Rice, who grew up in Pennsylvania’s Lehigh Valley and studied drama at Carnegie Mellon before moving to New York, takes after his grandfather, a Bethlehem Steel foreman who taught himself to paint and pursued the artist’s life full-time after encouragement from 20th century modern art giant Andrew Wyeth. Rice believes some of the popularity of his work stems from the sense of bygone glamour his illustrations evoke. Black tie abounds, and the grand hotels of New York and London are frequent settings (and their patrons are frequent subjects).
“There’s a sense of nostalgia, but something about it feels fresh and playful,” Rice says. “It’s never stale…there’s that balance between what I perceive to be a real nostalgia for past decades while staying relevant for today. My scenes are typically places that have been around for a while and aren’t going anywhere.”
But for all the romance of The Ritz London or Fifth Avenue at Christmastime, it’s the people that bring his illustrations to life. According to Rice, much of their inspiration is drawn from present-day Manhattan.
“People costume themselves when they wake up, when they’re walking their dog or are out with their shopping bags, and it’s very theatrical. A lot of people want to be seen. As an artist, I was fascinated by the extreme side of that, and the subtlety, and had to rush home to sketch it out. That’s kind of what evolved into a profession.”
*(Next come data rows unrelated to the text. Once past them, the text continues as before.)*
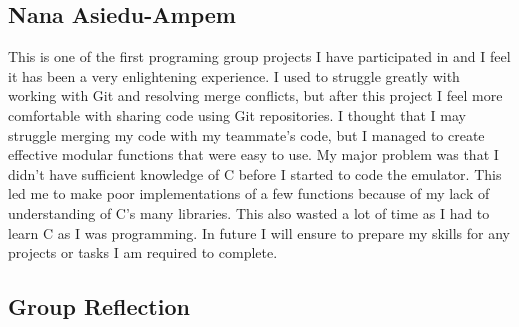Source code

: \documentclass[11pt]{article}
\begin{document}
\subsection{Nana Asiedu-Ampem}
This is one of the first programing group projects I have participated in and I feel it has been a very enlightening experience. I used to struggle greatly with working with Git and resolving merge conflicts, but after this project I feel more comfortable with sharing code using Git repositories. I thought that I may struggle merging my code with my teammate's code, but I managed to create effective modular functions that were easy to use. My major problem was that I didn't have sufficient knowledge of C before I started to code the emulator. This led me to make poor implementations of a few functions because of my lack of understanding of C's many libraries. This also wasted a lot of time as I had to learn C as I was programming. In future I will ensure to prepare my skills for any projects or tasks I am required to complete. \newline
\subsection{Group Reflection}
\end{document}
But unlike the Scott Schumans of the world, Rice has final say over how his subjects are attired. He notes that many of the outfit choices happen organically, as he fills in a scene. “There’s a lot of black tie—but what if someone’s in a cream-colored dinner jacket?” he says of one prospective illustration. “What does that do? He’s going to stand out in the picture, and that’s going to tell a whole new story.”
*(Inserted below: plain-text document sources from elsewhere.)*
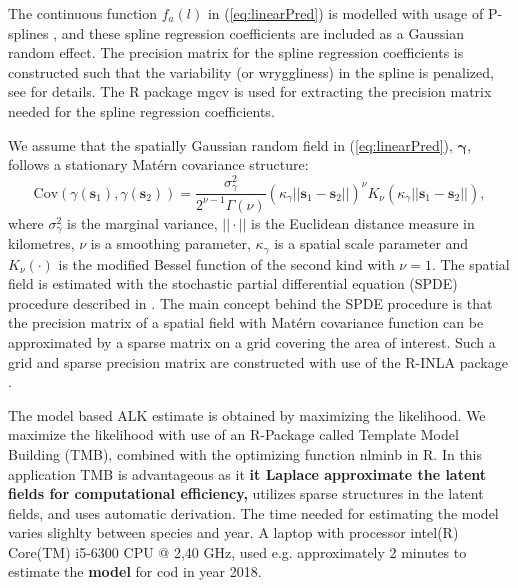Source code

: \documentclass[a4paper 12pt]{article}
\numberwithin{equation}{section}
\begin{document}
The continuous function $f_a(l)$ in (\ref{eq:linearPred}) is modelled with usage of P-splines \citep{wood2017generalized}, and these spline regression coefficients are included as a Gaussian random effect. The precision matrix for the spline regression coefficients is constructed such that the variability (or wryggliness) in the spline is penalized, see \citet[page 239]{wood2017generalized} for details. The R package mgcv \citep{wood2015package} is used for extracting the precision matrix needed for the spline regression coefficients.

\indent We assume that the spatially Gaussian random field in (\ref{eq:linearPred}), $\pmb{\gamma}$, follows a stationary Mat\'{e}rn covariance structure:
\begin{equation}\label{eq:matern}
 \text{Cov}(\gamma(\mathbf{s}_1),\gamma(\mathbf{s}_2)) = \frac{\sigma^2_{\gamma}}{2^{\nu-1}\Gamma(\nu)}(\kappa_{\gamma}||\mathbf{s}_1 -\mathbf{s}_2||)^{\nu}K_{\nu}(\kappa_{\gamma}||\mathbf{s}_1-\mathbf{s}_2||),
\end{equation}
where $\sigma^2_{\gamma}$ is the marginal variance, $||\cdot||$ is the Euclidean distance measure in kilometres, $\nu$ is a smoothing parameter, $\kappa_{\gamma}$ is a spatial scale parameter and $K_{\nu}(\cdot)$ is the modified Bessel function of the second kind with $\nu = 1$. The spatial field is estimated with the stochastic partial differential equation (SPDE) procedure described in \citet{lindgren2011explicit}. The main concept behind the SPDE procedure is that the precision matrix of a spatial field with Mat\'{e}rn  covariance function can be approximated by a sparse matrix on a grid covering the area of interest. Such a grid and sparse precision matrix are constructed with use of the R-INLA package \citep{rue2009approximate}.

The model based ALK estimate is obtained by maximizing the likelihood. We maximize the likelihood with use of an R-Package called Template Model Building ({\sffamily TMB}),  \citep{kristensen2015tmb} combined with the optimizing function {\sffamily nlminb} in R. In this application {\sffamily TMB} is advantageous as it {\bf it Laplace approximate the latent fields for computational efficiency,} utilizes sparse structures in the latent fields, and uses automatic derivation. The time needed for estimating the model varies slighlty between species and year. A laptop with  processor intel(R) Core(TM) i5-6300 CPU @ 2,40 GHz, used e.g. approximately 2 minutes to estimate the {\bf model} for cod in year 2018.
\end{document}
His most recent collaboration is with Halcyon Days, a London-based purveyor of fine bone china, which has utilized his artwork in bangles, dinner plates, musical boxes and more. The partnership was brokered by Paul Feig and his wife, who befriended Rice during a weekend in Palm Beach and introduced him to Halcyon Days CEO Pamela Harper.
The star of the ongoing Halcyon Days Tug Rice collection is undoubtedly Hal the Bear, an anthropomorphic ursine who owes something of a stylistic debt to the dandyish director. “He’s not unlike Paul Feig, not unlike a lot of the dapper dandies that we know through Instagram or through the magazines,” Rice says. “He’s a bear about town, and I think what’s fun is that we’ve expanded on him and he’s got a future, and I don’t know exactly who he is.”
Hal may still be finding his own style, but Rice says that future collaborations with Halcyon Days will see him attired in golfing wear and a tweed suit for the races. And as for his young creator, it appears that Rice, too, is going places.